Рот незнакомца дернулся в зарождающейся ухмылке. Оливия подозревала, что этот мужчина знает, что у него красивая усмешка.

– Все даже хуже, чем я опасался, – сказал он. От желания поставить его на место Оливию бросило в жар, но она не успела ответить.

– Хорошо, что вы пришли, – произнес он. Подбородок его указывал на кого-то за спиной Оливии.

Это явился преподобный Эндрюс. Он прошел мимо Оливии и ее собеседника, поднялся на сцену и встал на перевернутый ящик. Все замолчали, будто паства перед тем, как взревет оргáн, играя вступительный гимн. Но из уст преподобного Оливия услышала вовсе не привычные слова службы.

Он откашлялся.

– Благодарю вас за то, что вы пришли. Я знаю: время сейчас тяжелое и опасное. Может показаться, будто некая сила куда мощнее нас пытается отбросить нас назад, сто́ит нам сделать хоть шаг к равенству.

Женщины кивнули, обмахиваясь веерами, мужчины стиснули зубы. Кто-то бормотал молитвы сквозь чуть приоткрытые губы.

– Но мы не должны терять веру. – На эти слова люди, окружавшие Оливию, хором ответили: «Аминь». – Не будем затягивать: мистер Вашингтон ДеУайт.

– Прошу прощения, – сказал загадочный молодой человек, который устроил Оливии допрос.

Девушка наблюдала, как он мягко прокладывает себе путь к сцене.

До нее дошло не сразу.

«Так он и есть мистер ДеУайт?»

Незнакомец запрыгнул на ящик, на котором только что стоял преподобный. Нашел глазами в толпе Оливию и подмигнул ей. От этого сердце у девушки забилось быстрее. Как бы ей хотелось исчезнуть, взбежать по ступеням наружу. Но она не желала, чтобы этот человек знал, насколько сильно вывел ее из равновесия. Она усилием воли заставила себя остаться на месте и выдержала взгляд, который будто впился в нее.

Вашингтон ДеУайт, адвокат из Алабамы, говорил ровно и уверенно. Он описывал растущую безработицу и ограничения по отношению к темнокожим при найме и при поступлении в образовательные учреждения.
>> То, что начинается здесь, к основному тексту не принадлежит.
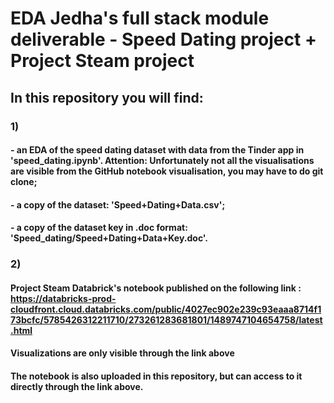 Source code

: # EDA Jedha's full stack module deliverable - Speed Dating project + Project Steam project 

## In this repository you will find:

### 1)
#### - an EDA of the speed dating dataset with data from the Tinder app in 'speed_dating.ipynb'. Attention: Unfortunately not all the visualisations are visible from the GitHub notebook visualisation, you may have to do git clone;

#### - a copy of the dataset:  'Speed+Dating+Data.csv';

#### - a copy of the dataset key in .doc format: 'Speed_dating/Speed+Dating+Data+Key.doc'.

### 2) 

#### Project Steam Databrick's notebook published on the following link : https://databricks-prod-cloudfront.cloud.databricks.com/public/4027ec902e239c93eaaa8714f173bcfc/5785426312211710/273261283681801/1489747104654758/latest.html

#### Visualizations are only visible through the link above


#### The notebook is also uploaded in this repository, but can access to it directly through the link above.



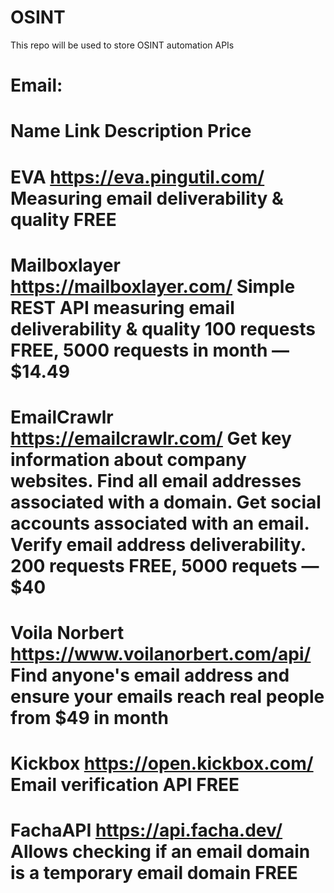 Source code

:# OSINT
This repo will be used to store OSINT automation APIs
# Email:
# Name	Link	Description	Price
# EVA	https://eva.pingutil.com/	Measuring email deliverability & quality	FREE
# Mailboxlayer	https://mailboxlayer.com/	Simple REST API measuring email deliverability & quality	100 requests FREE, 5000 requests in month — $14.49
# EmailCrawlr	https://emailcrawlr.com/	Get key information about company websites. Find all email addresses associated with a domain. Get social accounts associated with an email. Verify email address deliverability.	200 requests FREE, 5000 requets — $40
# Voila Norbert	https://www.voilanorbert.com/api/	Find anyone's email address and ensure your emails reach real people	from $49 in month
# Kickbox	https://open.kickbox.com/	Email verification API	FREE
# FachaAPI	https://api.facha.dev/	Allows checking if an email domain is a temporary email domain	FREE
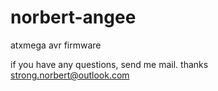 # norbert-angee
atxmega avr firmware


if you have any questions, send me mail. thanks
strong.norbert@outlook.com
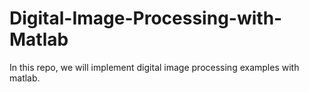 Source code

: # Digital-Image-Processing-with-Matlab
 In this repo, we will implement digital image processing examples with matlab.
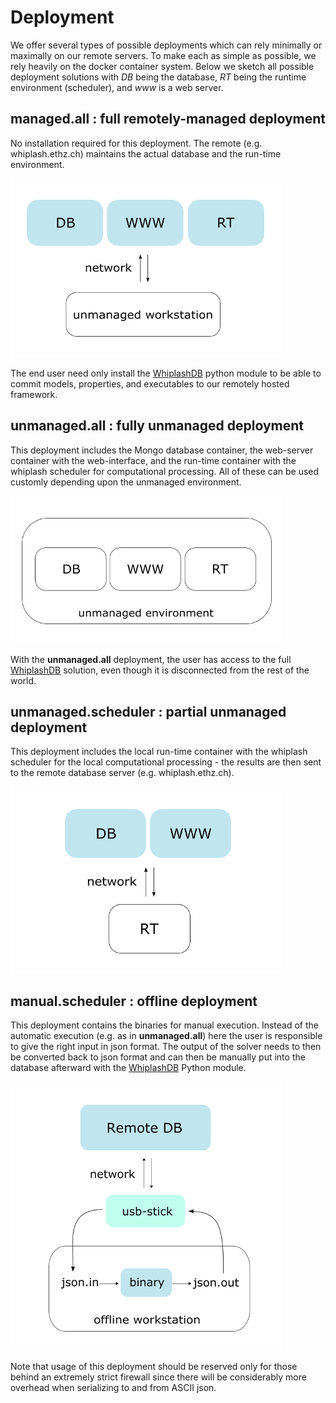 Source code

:# Deployment

We offer several types of possible deployments which can rely minimally or maximally on our remote servers. To make each as simple as possible, we rely heavily on the docker container system. Below we sketch all possible deployment solutions with _DB_ being the database, _RT_ being the runtime environment (scheduler), and _www_ is a web server.

## managed.all : full remotely-managed deployment

No installation required for this deployment. The remote (e.g. whiplash.ethz.ch) maintains the actual database and the run-time environment.

![ill.managed.all](ill.managed.all.png)

The end user need only install the [WhiplashDB](http://whiplash.ethz.ch) python module to be able to commit models, properties, and executables to our remotely hosted framework.

## unmanaged.all : fully unmanaged deployment

This deployment includes the Mongo database container, the web-server container with the web-interface, and the run-time container with the whiplash scheduler for computational processing. All of these can be used customly depending upon the unmanaged environment.

![ill.unmanaged.all](ill.unmanaged.all.png)

With the __unmanaged.all__ deployment, the user has access to the full [WhiplashDB](http://whiplash.ethz.ch) solution, even though it is disconnected from the rest of the world.

## unmanaged.scheduler : partial unmanaged deployment

This deployment includes the local run-time container with the whiplash scheduler for the local computational processing - the results are then sent to the remote database server (e.g. whiplash.ethz.ch).

![ill.unmanaged.scheduler](ill.unmanaged.scheduler.png)

## manual.scheduler : offline deployment

This deployment contains the binaries for manual execution. Instead of the automatic execution (e.g. as in __unmanaged.all__) here the user is responsible to give the right input in json format. The output of the solver needs to then be converted back to json format and can then be manually put into the database afterward with the [WhiplashDB](http://whiplash.ethz.ch) Python module.

![ill.manual.scheduler](ill.manual.scheduler.png)

Note that usage of this deployment should be reserved only for those behind an extremely strict firewall since there will be considerably more overhead when serializing to and from ASCII json.
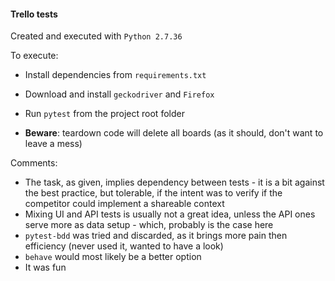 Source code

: #### Trello tests

Created and executed with `Python 2.7.36`

To execute:
* Install dependencies from `requirements.txt`
* Download and install `geckodriver` and `Firefox`
* Run `pytest` from the project root folder

* **Beware**: teardown code will delete all boards
(as it should, don't want to leave a mess)

Comments:
* The task, as given, implies dependency between tests - it is a bit
against the best practice, but tolerable, if the intent was to verify
if the competitor could implement a shareable context
* Mixing UI and API tests is usually not a great idea, unless the API
ones serve more as data setup - which, probably is the case here
* `pytest-bdd` was tried and discarded, as it brings more pain then
efficiency (never used it, wanted to have a look)
* `behave` would most likely be a better option
* It was fun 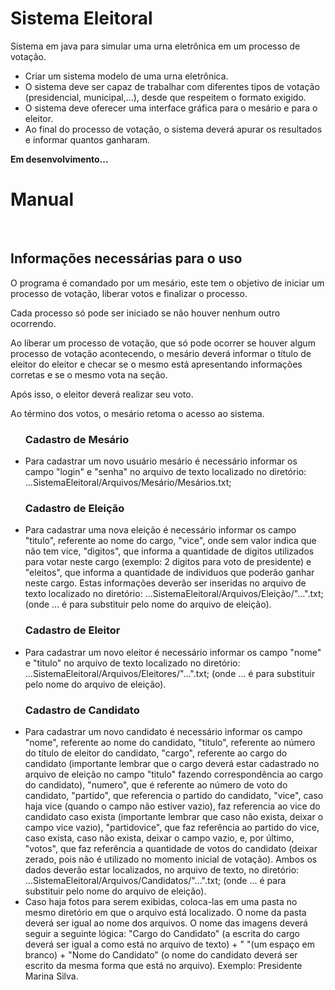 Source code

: <h1>Sistema Eleitoral</h1>

<p>Sistema em java para simular uma urna eletrônica em um processo de votação.</p>
<ul>
  <li>Criar um sistema modelo de uma urna eletrônica.</li>
  <li>O sistema deve ser capaz de trabalhar com diferentes tipos de votação (presidencial, municipal,...), desde que respeitem o formato exigido.</li>
  <li>O sistema deve oferecer uma interface gráfica para o mesário e para o eleitor.</li>
  <li>Ao final do processo de votação, o sistema deverá apurar os resultados e informar quantos ganharam.</li>
</ul>

<strong>Em desenvolvimento...</strong>

<h1>Manual</h1>
<br>
<h2>Informações necessárias para o uso</h2>

<p>O programa é comandado por um mesário, este tem o objetivo de iniciar um processo de votação, liberar votos e finalizar o processo.</p>
<p>Cada processo só pode ser iniciado se não houver nenhum outro ocorrendo.</p>
<p>Ao liberar um processo de votação, que só pode ocorrer se houver algum processo de votação acontecendo, o mesário deverá informar o título
	de eleitor do eleitor e checar se o mesmo está apresentando informações corretas e se o mesmo vota na seção.</p>
<p>Após isso, o eleitor deverá realizar seu voto.</p>
<p>Ao término dos votos, o mesário retoma o acesso ao sistema.</p>

<ul>
	<h3>Cadastro de Mesário</h3>
	<li>Para cadastrar um novo usuário mesário é necessário informar os campo "login" e "senha" no arquivo de texto localizado no diretório:
		...SistemaEleitoral/Arquivos/Mesário/Mesários.txt;
	</li>
</ul>
<ul>
	<h3>Cadastro de Eleição</h3>
	<li>Para cadastrar uma nova eleição é necessário informar os campo "titulo", referente ao nome do cargo, "vice", onde sem valor indica 
		que não tem vice, "digitos", que informa a quantidade de digitos utilizados para votar neste cargo (exemplo: 2 digitos para voto de 
		presidente) e "eleitos", que informa a quantidade de individuos que poderão ganhar neste cargo. Estas informações deverão ser inseridas no 
		arquivo de texto localizado no diretório: 
		...SistemaEleitoral/Arquivos/Eleição/"...".txt;
		(onde ... é para substituir pelo nome do arquivo de eleição).
	</li>
</ul>
<ul>
	<h3>Cadastro de Eleitor</h3>
	<li>Para cadastrar um novo eleitor é necessário informar os campo "nome" e "titulo" no arquivo de texto localizado no diretório: 
		...SistemaEleitoral/Arquivos/Eleitores/"...".txt;
		(onde ... é para substituir pelo nome do arquivo de eleição).
	</li>
</ul>
<ul>
	<h3>Cadastro de Candidato</h3>
	<li>Para cadastrar um novo candidato é necessário informar os campo "nome", referente ao nome do candidato, "titulo", referente ao número do
		título de eleitor do candidato, "cargo", referente ao cargo do candidato (importante lembrar que o cargo deverá estar cadastrado no arquivo 
		de eleição no campo "titulo" fazendo correspondência ao cargo do candidato), "numero", que é referente ao número de voto do candidato, 
		"partido", que referencia o partido do candidato, "vice", caso haja vice (quando o campo não estiver vazio), faz referencia ao vice do candidato
		caso exista (importante lembrar que caso não exista, deixar o campo vice vazio), "partidovice", que faz referência ao partido do vice, caso exista,
		caso não exista, deixar o campo vazio, e, por último, "votos", que faz referência a quantidade de votos do candidato (deixar zerado, pois não é utilizado
		no momento inicial de votação). Ambos os dados deverão estar localizados, no arquivo de texto, no diretório: 
		...SistemaEleitoral/Arquivos/Candidatos/"...".txt;
		(onde ... é para substituir pelo nome do arquivo de eleição).
	</li>
	<li>Caso haja fotos para serem exibidas, coloca-las em uma pasta no mesmo diretório em que o arquivo está localizado. O nome da pasta deverá ser igual ao nome dos arquivos.
		O nome das imagens deverá seguir a seguinte lógica: "Cargo do Candidato" (a escrita do cargo deverá ser igual a como está no arquivo de texto) + " "(um espaço em branco)
		+ "Nome do Candidato" (o nome do candidato deverá ser escrito da mesma forma que está no arquivo). Exemplo: Presidente Marina Silva.
	</li>
</ul>
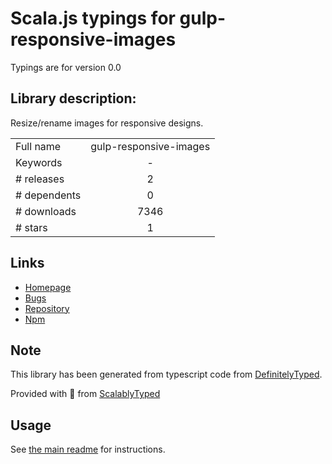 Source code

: 
# Scala.js typings for gulp-responsive-images

Typings are for version 0.0

## Library description:
Resize/rename images for responsive designs.

|                    |                 |
| ------------------ | :-------------: |
| Full name          | gulp-responsive-images |
| Keywords           | - |
| # releases         | 2 |
| # dependents       | 0 |
| # downloads        | 7346 |
| # stars            | 1 |

## Links
- [Homepage](https://github.com/dcgauld/gulp-responsive-images#readme)
- [Bugs](https://github.com/dcgauld/gulp-responsive-images/issues)
- [Repository](https://github.com/dcgauld/gulp-responsive-images)
- [Npm](https://www.npmjs.com/package/gulp-responsive-images)
    


## Note
This library has been generated from typescript code from [DefinitelyTyped](https://definitelytyped.org).

Provided with :purple_heart: from [ScalablyTyped](https://github.com/oyvindberg/ScalablyTyped)

## Usage
See [the main readme](../../readme.md) for instructions.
О голоде и жестокости, которые заставляли темнокожих бежать на север и запад страны. Он описал картину, настолько не похожую на мир, который знала Оливия (на ее долю время от времени выпадали разве что оскорбительные замечания каких-нибудь мелких служащих), что девушка помимо воли усомнилась в его словах. Но потом она посмотрела на окружавших ее мужчин и женщин. По многим гордым лицам текли слезы. У нее в животе все сжалось, дыхание стало прерывистым.

– Установленные на Юге законы Джима Кроу постепенно распространяются к Северу.

Пылкие слова мистера ДеУайта так и звенели. Люди заулюлюкали и затараторили. Преподобный попытался их успокоить. Какой-то мальчонка сунул Оливии в руки потрепанный голубой буклет. Она прочитала законы, недавно введенные в родном штате мистера ДеУайта, Алабаме. Каждое предложение начиналось со слов «Незаконным считается», выделенных жирным начертанием. Каждый из пунктов списка перечеркивал одно из прав, которые Оливия всю жизнь принимала как данность. Темнокожим запрещалось поступать учиться или устраиваться на работу в государственные учреждения, заниматься предпринимательством, находиться в общественных местах рядом с белыми людьми. Список продолжался на следующей странице.

– Темный цвет нашей кожи считается чем-то опасным. И политика, которая подтачивает государственные институты и отбирает у нас недавно отвоеванные нами права, продиктована страхом! – продолжал он.

Все больше слушателей начинали переговариваться. Стоявшая рядом женщина кивнула, ее спутницы зашептались друг с другом. ДеУайт прокричал:

– Я призываю всех быть бдительными! Тяжкие времена недалекого прошлого еще не миновали!